Nazi Germany is not an example of cultural genocide through murder and military might. Rather, it is a perfect example of reconciliation and progression. Germany was not destroyed till no Nazis were left in this world, rather Germany was damaged and rebuilt in a new image. By economic assistance, constitutional reform, re-education, and successive lifting of restrictions, Germany was shaped in a way so Nazism would fade from the mind of Germans, not though a bullet between the eyes, but though other means.
In the years following the commencement of occupation, the allies realised that an extermination or even a general imprisonment of all Nazis was impossible without a humanitarian tragedy. For this reason, much of the bureaucracy (comprised of mostly Nazi officials) was left standing. Instead of murder, the allies utilized what is referred to as "Denazification", a process which was not always morally sound but far from the ?killing of women and children" that you speak of.

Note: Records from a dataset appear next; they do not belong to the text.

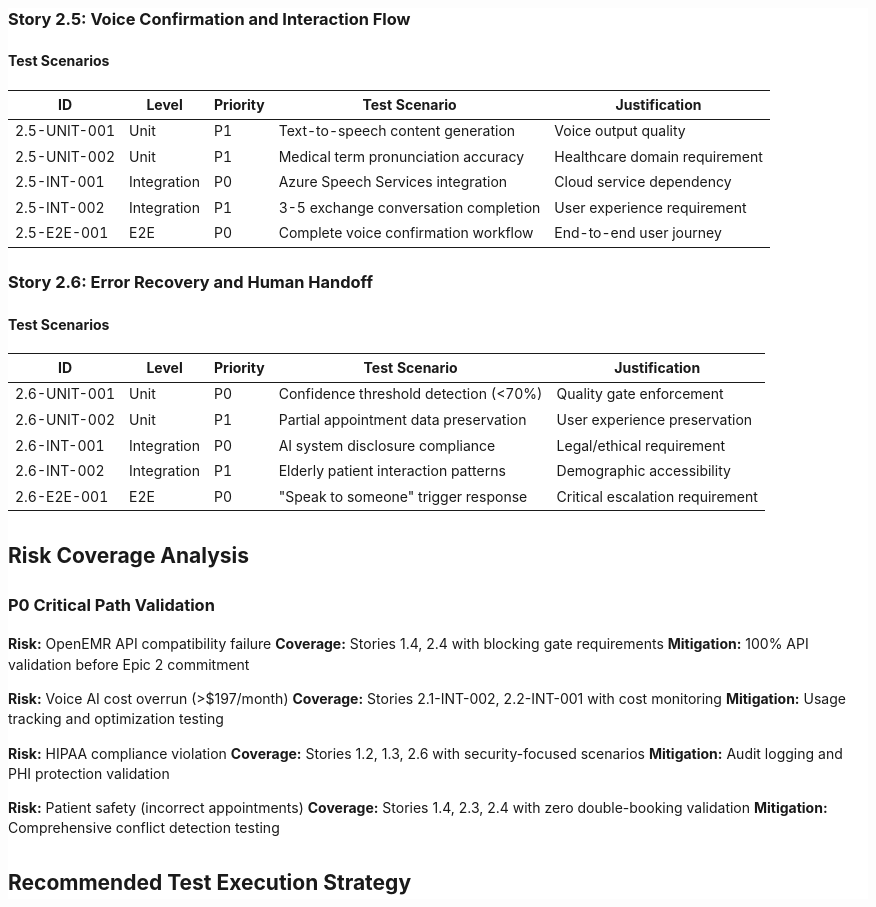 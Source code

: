 ### Story 2.5: Voice Confirmation and Interaction Flow

#### Test Scenarios

| ID             | Level       | Priority | Test Scenario                               | Justification                       |
| -------------- | ----------- | -------- | ------------------------------------------- | ----------------------------------- |
| 2.5-UNIT-001   | Unit        | P1       | Text-to-speech content generation           | Voice output quality                |
| 2.5-UNIT-002   | Unit        | P1       | Medical term pronunciation accuracy         | Healthcare domain requirement       |
| 2.5-INT-001    | Integration | P0       | Azure Speech Services integration           | Cloud service dependency           |
| 2.5-INT-002    | Integration | P1       | 3-5 exchange conversation completion        | User experience requirement         |
| 2.5-E2E-001    | E2E         | P0       | Complete voice confirmation workflow        | End-to-end user journey             |

### Story 2.6: Error Recovery and Human Handoff

#### Test Scenarios

| ID             | Level       | Priority | Test Scenario                               | Justification                      |
| -------------- | ----------- | -------- | ------------------------------------------- | ---------------------------------- |
| 2.6-UNIT-001   | Unit        | P0       | Confidence threshold detection (<70%)       | Quality gate enforcement           |
| 2.6-UNIT-002   | Unit        | P1       | Partial appointment data preservation       | User experience preservation       |
| 2.6-INT-001    | Integration | P0       | AI system disclosure compliance             | Legal/ethical requirement          |
| 2.6-INT-002    | Integration | P1       | Elderly patient interaction patterns        | Demographic accessibility          |
| 2.6-E2E-001    | E2E         | P0       | "Speak to someone" trigger response         | Critical escalation requirement    |

## Risk Coverage Analysis

### P0 Critical Path Validation

**Risk:** OpenEMR API compatibility failure
**Coverage:** Stories 1.4, 2.4 with blocking gate requirements
**Mitigation:** 100% API validation before Epic 2 commitment

**Risk:** Voice AI cost overrun (>$197/month)
**Coverage:** Stories 2.1-INT-002, 2.2-INT-001 with cost monitoring
**Mitigation:** Usage tracking and optimization testing

**Risk:** HIPAA compliance violation
**Coverage:** Stories 1.2, 1.3, 2.6 with security-focused scenarios
**Mitigation:** Audit logging and PHI protection validation

**Risk:** Patient safety (incorrect appointments)
**Coverage:** Stories 1.4, 2.3, 2.4 with zero double-booking validation
**Mitigation:** Comprehensive conflict detection testing

## Recommended Test Execution Strategy
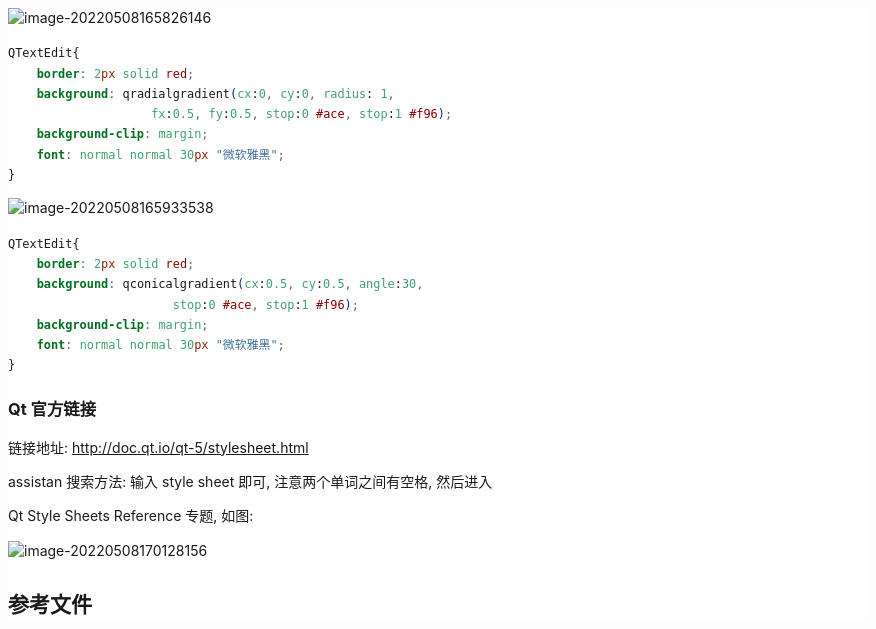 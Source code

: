 ![image-20220508165826146](https://cdn.jsdelivr.net/gh/ouyujia/blogImg/img/202205081658453.png)

```css
QTextEdit{ 
    border: 2px solid red; 
    background: qradialgradient(cx:0, cy:0, radius: 1, 
        			fx:0.5, fy:0.5, stop:0 #ace, stop:1 #f96); 
    background-clip: margin; 
    font: normal normal 30px "微软雅黑"; 
}
```

![image-20220508165933538](https://cdn.jsdelivr.net/gh/ouyujia/blogImg/img/202205081659550.png)

```css
QTextEdit{ 
    border: 2px solid red; 
    background: qconicalgradient(cx:0.5, cy:0.5, angle:30, 
                       stop:0 #ace, stop:1 #f96); 
    background-clip: margin; 
    font: normal normal 30px "微软雅黑"; 
}
```



### **Qt** **官方链接**

链接地址: http://doc.qt.io/qt-5/stylesheet.html

assistan 搜索方法: 输入 style sheet 即可, 注意两个单词之间有空格, 然后进入

Qt Style Sheets Reference 专题, 如图:

![image-20220508170128156](https://cdn.jsdelivr.net/gh/ouyujia/blogImg/img/202205081701854.png)

## 参考文件

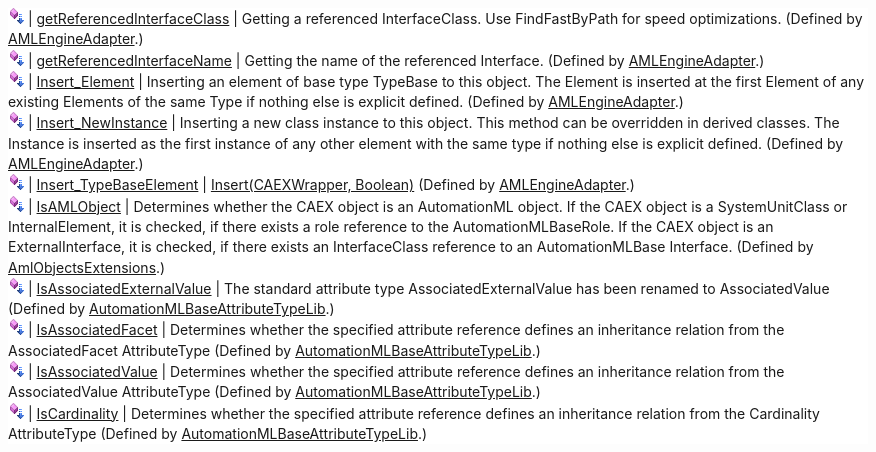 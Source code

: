 ![Public Extension Method] | [getReferencedInterfaceClass][119]               | Getting a referenced InterfaceClass. Use FindFastByPath for speed optimizations. (Defined by [AMLEngineAdapter][100].)                                                                                                                                                                                                                                                                                                                                                                                                                 
![Public Extension Method] | [getReferencedInterfaceName][120]                | Getting the name of the referenced Interface. (Defined by [AMLEngineAdapter][100].)                                                                                                                                                                                                                                                                                                                                                                                                                                                    
![Public Extension Method] | [Insert_Element][121]                            | Inserting an element of base type TypeBase to this object. The Element is inserted at the first Element of any existing Elements of the same Type if nothing else is explicit defined. (Defined by [AMLEngineAdapter][100].)                                                                                                                                                                                                                                                                                                           
![Public Extension Method] | [Insert_NewInstance][122]                        | Inserting a new class instance to this object. This method can be overridden in derived classes. The Instance is inserted as the first instance of any other element with the same type if nothing else is explicit defined. (Defined by [AMLEngineAdapter][100].)                                                                                                                                                                                                                                                                     
![Public Extension Method] | [Insert_TypeBaseElement][123]                    | [Insert(CAEXWrapper, Boolean)][124] (Defined by [AMLEngineAdapter][100].)                                                                                                                                                                                                                                                                                                                                                                                                                                                              
![Public Extension Method] | [IsAMLObject][125]                               | Determines whether the CAEX object is an AutomationML object. If the CAEX object is a SystemUnitClass or InternalElement, it is checked, if there exists a role reference to the AutomationMLBaseRole. If the CAEX object is an ExternalInterface, it is checked, if there exists an InterfaceClass reference to an AutomationMLBase Interface. (Defined by [AmlObjectsExtensions][126].)                                                                                                                                              
![Public Extension Method] | [IsAssociatedExternalValue][127]                 | The standard attribute type AssociatedExternalValue has been renamed to AssociatedValue (Defined by [AutomationMLBaseAttributeTypeLib][128].)                                                                                                                                                                                                                                                                                                                                                                                          
![Public Extension Method] | [IsAssociatedFacet][129]                         | Determines whether the specified attribute reference defines an inheritance relation from the AssociatedFacet AttributeType (Defined by [AutomationMLBaseAttributeTypeLib][128].)                                                                                                                                                                                                                                                                                                                                                      
![Public Extension Method] | [IsAssociatedValue][130]                         | Determines whether the specified attribute reference defines an inheritance relation from the AssociatedValue AttributeType (Defined by [AutomationMLBaseAttributeTypeLib][128].)                                                                                                                                                                                                                                                                                                                                                      
![Public Extension Method] | [IsCardinality][131]                             | Determines whether the specified attribute reference defines an inheritance relation from the Cardinality AttributeType (Defined by [AutomationMLBaseAttributeTypeLib][128].)                                                                                                                                                                                                                                                                                                                                                          

[1]: ../IObjectWithAttributes/README.md
[2]: ../AttributeSequence/README.md
[3]: https://docs.microsoft.com/dotnet/api/system.object
[4]: ../CAEXWrapper/README.md
[5]: ../CAEXBasicObject/README.md
[6]: ../CAEXObject/README.md
[7]: ../AttributeTypeType/README.md
[8]: ../../Aml.Engine.AmlObjects/FrameAttributeType/README.md
[9]: ../../Aml.Engine.AmlObjects/RefTypeAttributeType/README.md
[10]: ../../Aml.Engine.AmlObjects/RefURIAttributeType/README.md
[11]: ../README.md
[12]: _ctor.md
[13]: ../CAEXBasicObject/AdditionalInformation.md
[14]: ../AttributeTypeType/Attribute.md
[15]: ../AttributeTypeType/AttributeAndDescendants.md
[16]: ../AttributeTypeType/AttributeDataType.md
[17]: AttributePath.md
[18]: AttributeTreeOwner.md
[19]: ../AttributeTypeType/AttributeTypeDefiningAttribute.md
[20]: ../AttributeTypeType/ValueAttributes.md
[21]: AttributeTypeReference.md
[22]: ../AttributeTypeType/RefAttributeType.md
[23]: ../AttributeTypeType/AttributeValue.md
[24]: ../CAEXWrapper/CAEXDocument.md
[25]: ../CAEXWrapper/CAEXParent.md
[26]: ../CAEXWrapper/CAEXSequenceOfCAEXObject.md
[27]: ../CAEXBasicObject/ChangeMode.md
[28]: ../AttributeTypeType/Constraint.md
[29]: ../CAEXBasicObject/Copyright.md
[30]: ../CAEXBasicObject/CopyrightElement.md
[31]: ../AttributeTypeType/DefaultAttributeValue.md
[32]: ../AttributeTypeType/DefaultValue.md
[33]: ../CAEXBasicObject/Description.md
[34]: ../CAEXBasicObject/DescriptionElement.md
[35]: ../CAEXWrapper/Document.md
[36]: ../CAEXWrapper/Exists.md
[37]: ../CAEXObject/ID.md
[38]: IsMirror.md
[39]: ../AttributeTypeType/Item.md
[40]: ../CAEX_CLASSModel_TagNames/ATTRIBUTE_VALUE_STRING.md
[41]: ../CAEX_CLASSModel_TagNames/ATTRIBUTE_DEFAULTVALUE_STRING.md
[42]: Master.md
[43]: MasterID.md
[44]: MasterParentID.md
[45]: ../CAEXObject/Name.md
[46]: ../CAEXWrapper/Node.md
[47]: ../CAEXWrapper/Owner.md
[48]: ../AttributeTypeType/RefSemantic.md
[49]: ../CAEXBasicObject/Revision.md
[50]: ../CAEXBasicObject/SourceObjectInformation.md
[51]: ../CAEXWrapper/TagName.md
[52]: ../AttributeTypeType/Unit.md
[53]: ../AttributeTypeType/Value.md
[54]: ../CAEXBasicObject/Version.md
[55]: ../CAEXBasicObject/VersionElement.md
[56]: ../CAEXObject/AssignNewGuidAsID.md
[57]: ../CAEXWrapper/CAEXChild.md
[58]: ../CAEXWrapper/CAEXChildren.md
[59]: ../CAEXObject/CAEXPath.md
[60]: ../../Aml.Engine.CAEX.Extensions/CAEXPathBuilder/README.md
[61]: ../AttributeTypeType/CAEXSequence.md
[62]: ../AttributeTypeType/Container__1.md
[63]: ../CAEXObject/Copy.md
[64]: CreateAttributeType.md
[65]: CreateMirror.md
[66]: ../CAEXWrapper/Equals.md
[67]: ../AttributeTypeType/GetCaexValue.md
[68]: ../../Aml.Engine.CAEX.Extensions/CaexValue/README.md
[69]: ../AttributeTypeType/GetDateTime.md
[70]: https://docs.microsoft.com/dotnet/api/system.xml.xmlconvert.todatetime#System_Xml_XmlConvert_ToDateTime_System_String_System_Xml_XmlDateTimeSerializationMode_
[71]: ../AttributeTypeType/GetDouble.md
[72]: https://docs.microsoft.com/dotnet/api/system.xml.xmlconvert.todouble#System_Xml_XmlConvert_ToDouble_System_String_
[73]: ../CAEXWrapper/GetHashCode.md
[74]: ../CAEXWrapper/GetXAttributeValue.md
[75]: ../AttributeTypeType/Insert_1.md
[76]: ../AttributeTypeType/Insert.md
[77]: ../AttributeTypeType/InsertAfter.md
[78]: ../AttributeTypeType/InsertBefore.md
[79]: ../CAEXWrapper/InsertNew.md
[80]: ../CAEXBasicObject/New_Revision.md
[81]: RecreateAttributeInstance.md
[82]: ../CAEXWrapper/Remove.md
[83]: ../AttributeTypeType/SetDateTime.md
[84]: ../AttributeTypeType/SetDouble.md
[85]: ../CAEXWrapper/SetXAttributeValue.md
[86]: ../CAEXObject/ToString.md
[87]: ../AttributeTypeType/TryGetDateTime.md
[88]: ../AttributeTypeType/TryGetDouble.md
[89]: ../CAEXWrapper/PropertyChanged.md
[90]: ../../Aml.Engine.AmlObjects/ListAttribute/AddListItem.md
[91]: ../../Aml.Engine.AmlObjects/ListAttribute/README.md
[92]: ../../Aml.Engine.CAEX.Extensions/CAEXBasicObjectExtensions/AMLSchemaManager.md
[93]: ../../Aml.Engine.CAEX.Extensions/CAEXBasicObjectExtensions/README.md
[94]: ../../Aml.Engine.CAEX.Extensions/CAEXBasicObjectExtensions/Ancestors__1.md
[95]: ../../Aml.Engine.CAEX.Extensions/CAEXBasicObjectExtensions/CAEXDocument.md
[96]: ../../Aml.Engine.CAEX.Extensions/CAEXBasicObjectExtensions/CAEXFile.md
[97]: ../../Aml.Engine.CAEX.Extensions/CAEXBasicObjectExtensions/CAEXSchema.md
[98]: ../../Aml.Engine.Adapter/AMLEngineAdapter/clone.md
[99]: ../CAEXWrapper/Copy.md
[100]: ../../Aml.Engine.Adapter/AMLEngineAdapter/README.md
[101]: ../../Aml.Engine.Adapter/AMLEngineAdapter/CloneNode.md
[102]: ../../Aml.Engine.Adapter/AMLEngineAdapter/ConsistencyCheck_ClassReference.md
[103]: ../../Aml.Engine.AmlObjects/ListAttribute/ConvertToListAttribute.md
[104]: ../../Aml.Engine.CAEX.Extensions/CAEXObjectExtensions/Copy.md
[105]: ../../Aml.Engine.CAEX.Extensions/CAEXObjectExtensions/README.md
[106]: ../../Aml.Engine.CAEX.Extensions/CAEXBasicObjectExtensions/Descendants.md
[107]: ../../Aml.Engine.CAEX.Extensions/CAEXBasicObjectExtensions/Descendants__1.md
[108]: ../../Aml.Engine.CAEX.Extensions/CAEXBasicObjectExtensions/Descendants__1_1.md
[109]: ../../Aml.Engine.CAEX.Extensions/CAEXBasicObjectExtensions/FindCaexObjectFromId__1.md
[110]: ../../Aml.Engine.Adapter/AMLEngineAdapter/findInternalElement.md
[111]: ../../Aml.Engine.CAEX.Extensions/CAEXBasicObjectExtensions/FindReferencedClass__1.md
[112]: ../../Aml.Engine.CAEX.Extensions/CAEXBasicObjectExtensions/FirstAncestor_1.md
[113]: ../../Aml.Engine.CAEX.Extensions/CAEXBasicObjectExtensions/FirstAncestor.md
[114]: ../../Aml.Engine.CAEX.Extensions/CAEXBasicObjectExtensions/FirstAncestor__1.md
[115]: ../../Aml.Engine.CAEX.Extensions/CAEXObjectExtensions/GetFullNodePath.md
[116]: ../../Aml.Engine.CAEX.Extensions/CAEXBasicObjectExtensions/GetParent__1.md
[117]: ../../Aml.Engine.Adapter/AMLEngineAdapter/getReferencedClass.md
[118]: ../../Aml.Engine.Adapter/AMLEngineAdapter/getReferencedGUID.md
[119]: ../../Aml.Engine.Adapter/AMLEngineAdapter/getReferencedInterfaceClass.md
[120]: ../../Aml.Engine.Adapter/AMLEngineAdapter/getReferencedInterfaceName.md
[121]: ../../Aml.Engine.Adapter/AMLEngineAdapter/Insert_Element.md
[122]: ../../Aml.Engine.Adapter/AMLEngineAdapter/Insert_NewInstance.md
[123]: ../../Aml.Engine.Adapter/AMLEngineAdapter/Insert_TypeBaseElement.md
[124]: ../CAEXBasicObject/Insert.md
[125]: ../../Aml.Engine.AmlObjects.Extensions/AmlObjectsExtensions/IsAMLObject.md
[126]: ../../Aml.Engine.AmlObjects.Extensions/AmlObjectsExtensions/README.md
[127]: ../../Aml.Engine.AmlObjects/AutomationMLBaseAttributeTypeLib/IsAssociatedExternalValue.md
[128]: ../../Aml.Engine.AmlObjects/AutomationMLBaseAttributeTypeLib/README.md
[129]: ../../Aml.Engine.AmlObjects/AutomationMLBaseAttributeTypeLib/IsAssociatedFacet.md
[130]: ../../Aml.Engine.AmlObjects/AutomationMLBaseAttributeTypeLib/IsAssociatedValue.md
[131]: ../../Aml.Engine.AmlObjects/AutomationMLBaseAttributeTypeLib/IsCardinality.md
[132]: ../../Aml.Engine.AmlObjects/AutomationMLBaseAttributeTypeLib/IsCategory.md
[133]: ../../Aml.Engine.CAEX.Extensions/InheritanceExtensions/IsDerivedFromAttributeType.md
[134]: ../../Aml.Engine.CAEX.Extensions/InheritanceExtensions/README.md
[135]: ../../Aml.Engine.AmlObjects/AutomationMLBaseAttributeTypeLib/IsDirection.md
[136]: ../../Aml.Engine.AmlObjects/AutomationMLBaseAttributeTypeLib/IsDocLang.md
[137]: ../../Aml.Engine.AmlObjects.Extensions/AmlObjectsExtensions/IsFacetAttribute.md
[138]: ../../Aml.Engine.AmlObjects/AutomationMLBaseAttributeTypeLib/IsFrame.md
[139]: ../../Aml.Engine.AmlObjects/ListAttribute/IsListAttribute.md
[140]: ../../Aml.Engine.AmlObjects/AutomationMLBaseAttributeTypeLib/IsListType.md
[141]: ../../Aml.Engine.AmlObjects/AutomationMLBaseAttributeTypeLib/IsLocalizedAttribute.md
[142]: ../../Aml.Engine.CAEX.Extensions/AttributeTypeTypeExtensions/IsMaster.md
[143]: ../../Aml.Engine.CAEX.Extensions/AttributeTypeTypeExtensions/README.md
[144]: ../../Aml.Engine.AmlObjects/AutomationMLBaseAttributeTypeLib/IsMIMEType.md
[145]: ../../Aml.Engine.AmlObjects/ListAttribute/IsOrderedListAttribute.md
[146]: ../../Aml.Engine.AmlObjects/AutomationMLBaseAttributeTypeLib/IsOrderedListType.md
[147]: ../../Aml.Engine.CAEX.Extensions/AttributeTypeTypeExtensions/IsOverridden.md
[148]: ../../Aml.Engine.CAEX.Extensions/AttributeTypeTypeExtensions/IsOverriddenDeleted.md
[149]: ../../Aml.Engine.AmlObjects.Extensions/AmlObjectsExtensions/IsRefTypeAttribute.md
[150]: ../../Aml.Engine.AmlObjects/AutomationMLBaseAttributeTypeLib/IsRefUri.md
[151]: ../../Aml.Engine.AmlObjects.Extensions/AmlObjectsExtensions/IsRefURIAttribute.md
[152]: ../../Aml.Engine.AmlObjects/ListAttribute/IsUnOrderedListAttribute.md
[153]: ../../Aml.Engine.CAEX.Extensions/CAEXBasicObjectExtensions/Library.md
[154]: ../../Aml.Engine.AmlObjects/ListAttribute/ListItems.md
[155]: ../../Aml.Engine.AmlObjects/ListAttribute/ListItemValues.md
[156]: ../../Aml.Engine.AmlObjects/ListAttribute/MakeListAttribute.md
[157]: ../../Aml.Engine.Adapter/AMLEngineAdapter/Name.md
[158]: ../../Aml.Engine.CAEX.Extensions/CAEXBasicObjectExtensions/Name.md
[159]: ../../Aml.Engine.CAEX.Extensions/CAEXBasicObjectExtensions/New_Copyright.md
[160]: ../../Aml.Engine.CAEX.Extensions/CAEXBasicObjectExtensions/New_Description.md
[161]: ../../Aml.Engine.CAEX.Extensions/AttributeTypeTypeExtensions/New_RefSemantic.md
[162]: ../../Aml.Engine.CAEX.Extensions/CAEXBasicObjectExtensions/New_Version.md
[163]: ../../Aml.Engine.CAEX.Extensions/CAEXObjectExtensions/SetDescription.md
[164]: ../../Aml.Engine.AmlObjects.Extensions/AmlObjectsExtensions/ToRefTypeAttribute.md
[165]: ../../Aml.Engine.AmlObjects.Extensions/AmlObjectsExtensions/ToRefURIAttribute.md
[166]: Aml_Engine_CAEX_IMirror_CreateMirror.md
[167]: Aml_Engine_CAEX_IMirror_IsMaster.md
[168]: Aml_Engine_CAEX_IMirror_Master.md
[169]: ../AttributeFamilyType/README.md
[170]: https://www.automationml.org
[171]: ../../icons/logoShade.png
[Public method]: ../../icons/pubmethod.gif "Public method"
[Public property]: ../../icons/pubproperty.gif "Public property"
[Code example]: ../../icons/CodeExample.png "Code example"
[Public event]: ../../icons/pubevent.gif "Public event"
[Public Extension Method]: ../../icons/pubextension.gif "Public Extension Method"
[Explicit interface implementation]: ../../icons/pubinterface.gif "Explicit interface implementation"
[Private method]: ../../icons/privmethod.gif "Private method"
[Private property]: ../../icons/privproperty.gif "Private property"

Following this, Germany was integrated into the broader European community and "the Marshall Plan" secured its reconstruction, thus reducing the resentment that had caused Nazism to rise following WWI. As an important step, the west Germans where allowed membership into NATO, turning foe into friend.
If anything, Nazi Germany teaches us that victory is not achieved by permanently viewing a group as the enemy, but rather to be capable of abandoning hatred. To win hearts and mind and to change people, not to kill them.
Finally, concerning your idea that "Hitler Youth" was not dispelled, but killed. I would like to point out that the Pope, Benedict XVI, was a "Hitler Youth" -- although an unwilling one-- and an infantryman in the German army before his desertion. The people believing in, or associated with, Nazism where not the permanent "them", but became "us". Let that be a lesson while making inaccurate parallels to contemporary conflicts.